Supplied records:
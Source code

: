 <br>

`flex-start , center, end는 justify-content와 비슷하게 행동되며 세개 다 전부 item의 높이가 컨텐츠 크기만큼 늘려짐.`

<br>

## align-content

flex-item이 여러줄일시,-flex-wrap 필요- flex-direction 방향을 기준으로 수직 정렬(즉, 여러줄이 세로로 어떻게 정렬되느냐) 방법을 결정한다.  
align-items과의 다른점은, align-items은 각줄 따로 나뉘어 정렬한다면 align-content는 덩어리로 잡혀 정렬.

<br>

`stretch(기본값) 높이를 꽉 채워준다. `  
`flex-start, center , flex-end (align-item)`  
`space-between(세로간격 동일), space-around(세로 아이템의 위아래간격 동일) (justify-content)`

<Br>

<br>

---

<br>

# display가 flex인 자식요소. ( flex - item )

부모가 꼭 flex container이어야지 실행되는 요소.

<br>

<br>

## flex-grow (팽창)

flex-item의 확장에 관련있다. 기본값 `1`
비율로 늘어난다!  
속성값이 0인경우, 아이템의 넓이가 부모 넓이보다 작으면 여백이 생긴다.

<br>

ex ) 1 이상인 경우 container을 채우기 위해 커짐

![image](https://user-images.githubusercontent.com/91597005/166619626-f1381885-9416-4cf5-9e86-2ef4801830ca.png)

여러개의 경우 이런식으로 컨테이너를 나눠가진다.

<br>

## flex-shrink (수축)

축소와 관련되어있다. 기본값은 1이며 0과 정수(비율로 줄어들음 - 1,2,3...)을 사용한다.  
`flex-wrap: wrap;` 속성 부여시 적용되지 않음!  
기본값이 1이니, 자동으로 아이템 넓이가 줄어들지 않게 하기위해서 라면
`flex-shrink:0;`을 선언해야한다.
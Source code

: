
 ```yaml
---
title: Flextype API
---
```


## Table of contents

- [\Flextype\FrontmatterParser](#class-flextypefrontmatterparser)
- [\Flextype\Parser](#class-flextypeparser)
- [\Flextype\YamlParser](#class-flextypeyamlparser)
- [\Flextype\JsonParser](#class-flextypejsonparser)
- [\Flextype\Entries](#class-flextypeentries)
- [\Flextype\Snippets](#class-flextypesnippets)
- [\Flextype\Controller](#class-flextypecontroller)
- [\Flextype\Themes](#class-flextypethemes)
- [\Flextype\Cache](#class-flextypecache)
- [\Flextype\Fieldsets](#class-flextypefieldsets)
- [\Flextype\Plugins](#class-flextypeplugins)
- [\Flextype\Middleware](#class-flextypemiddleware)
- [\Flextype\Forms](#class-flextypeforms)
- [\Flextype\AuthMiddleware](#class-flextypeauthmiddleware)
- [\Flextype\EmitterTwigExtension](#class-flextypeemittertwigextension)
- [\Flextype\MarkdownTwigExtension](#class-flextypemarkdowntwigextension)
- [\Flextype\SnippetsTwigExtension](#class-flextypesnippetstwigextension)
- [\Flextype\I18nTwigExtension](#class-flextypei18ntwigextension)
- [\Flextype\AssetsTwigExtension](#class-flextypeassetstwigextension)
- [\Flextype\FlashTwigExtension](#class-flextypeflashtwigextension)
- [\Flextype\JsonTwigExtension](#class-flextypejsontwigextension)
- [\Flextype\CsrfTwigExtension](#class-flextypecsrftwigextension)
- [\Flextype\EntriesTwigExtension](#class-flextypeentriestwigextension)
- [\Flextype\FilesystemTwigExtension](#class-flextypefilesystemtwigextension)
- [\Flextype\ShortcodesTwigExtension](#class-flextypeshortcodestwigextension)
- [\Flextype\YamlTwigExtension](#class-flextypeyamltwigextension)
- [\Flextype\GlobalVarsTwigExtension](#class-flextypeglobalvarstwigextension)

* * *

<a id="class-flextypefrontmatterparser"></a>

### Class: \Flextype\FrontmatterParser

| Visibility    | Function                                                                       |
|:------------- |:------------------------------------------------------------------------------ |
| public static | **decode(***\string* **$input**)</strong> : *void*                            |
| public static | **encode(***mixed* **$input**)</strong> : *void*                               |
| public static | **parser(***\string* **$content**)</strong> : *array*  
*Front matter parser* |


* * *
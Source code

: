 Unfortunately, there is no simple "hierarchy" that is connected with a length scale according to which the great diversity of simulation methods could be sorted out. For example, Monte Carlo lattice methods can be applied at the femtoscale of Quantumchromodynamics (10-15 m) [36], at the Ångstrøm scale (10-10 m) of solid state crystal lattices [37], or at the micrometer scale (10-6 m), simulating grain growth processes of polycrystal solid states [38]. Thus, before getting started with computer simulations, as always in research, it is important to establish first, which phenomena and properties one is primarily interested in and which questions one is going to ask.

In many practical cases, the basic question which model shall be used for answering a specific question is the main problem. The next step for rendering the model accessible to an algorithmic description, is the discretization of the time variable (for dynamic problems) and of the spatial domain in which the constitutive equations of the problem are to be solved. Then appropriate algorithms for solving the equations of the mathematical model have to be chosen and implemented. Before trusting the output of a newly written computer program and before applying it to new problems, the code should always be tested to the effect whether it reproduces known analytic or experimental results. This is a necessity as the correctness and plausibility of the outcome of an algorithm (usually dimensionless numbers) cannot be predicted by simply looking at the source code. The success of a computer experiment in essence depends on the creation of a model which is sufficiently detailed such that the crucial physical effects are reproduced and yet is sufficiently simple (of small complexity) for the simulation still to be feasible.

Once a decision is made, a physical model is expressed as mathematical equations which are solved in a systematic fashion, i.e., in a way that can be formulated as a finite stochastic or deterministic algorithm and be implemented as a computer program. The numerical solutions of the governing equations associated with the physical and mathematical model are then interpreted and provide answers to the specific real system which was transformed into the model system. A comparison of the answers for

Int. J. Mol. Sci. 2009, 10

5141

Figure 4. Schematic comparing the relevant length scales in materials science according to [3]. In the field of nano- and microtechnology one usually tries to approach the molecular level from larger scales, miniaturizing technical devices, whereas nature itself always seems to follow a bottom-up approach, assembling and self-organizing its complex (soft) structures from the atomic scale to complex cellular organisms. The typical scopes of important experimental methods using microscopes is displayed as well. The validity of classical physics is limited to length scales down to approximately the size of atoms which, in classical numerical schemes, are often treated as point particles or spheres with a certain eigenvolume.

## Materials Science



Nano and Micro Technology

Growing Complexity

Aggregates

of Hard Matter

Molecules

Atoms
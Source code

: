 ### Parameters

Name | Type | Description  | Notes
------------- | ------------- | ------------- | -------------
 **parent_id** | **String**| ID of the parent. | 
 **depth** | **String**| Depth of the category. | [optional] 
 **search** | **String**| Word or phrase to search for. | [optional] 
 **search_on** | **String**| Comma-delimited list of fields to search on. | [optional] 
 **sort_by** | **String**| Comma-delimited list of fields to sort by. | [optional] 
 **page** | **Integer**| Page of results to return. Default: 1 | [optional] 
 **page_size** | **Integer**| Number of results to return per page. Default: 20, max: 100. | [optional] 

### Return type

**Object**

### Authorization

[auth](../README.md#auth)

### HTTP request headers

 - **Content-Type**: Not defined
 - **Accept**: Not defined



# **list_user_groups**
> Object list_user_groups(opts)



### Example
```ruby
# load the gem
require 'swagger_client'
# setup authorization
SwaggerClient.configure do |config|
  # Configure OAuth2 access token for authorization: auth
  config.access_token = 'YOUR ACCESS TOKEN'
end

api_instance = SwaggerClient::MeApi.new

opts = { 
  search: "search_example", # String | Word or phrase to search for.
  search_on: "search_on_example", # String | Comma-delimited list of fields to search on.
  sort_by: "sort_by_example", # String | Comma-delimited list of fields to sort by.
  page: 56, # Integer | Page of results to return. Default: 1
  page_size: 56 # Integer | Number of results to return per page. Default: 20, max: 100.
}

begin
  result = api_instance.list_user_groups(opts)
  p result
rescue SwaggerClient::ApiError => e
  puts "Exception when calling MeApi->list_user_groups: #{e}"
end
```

Your task:
From the listing above, return every line that carries the string "Object".

Task result:
**Object**
> Object list_user_groups(opts)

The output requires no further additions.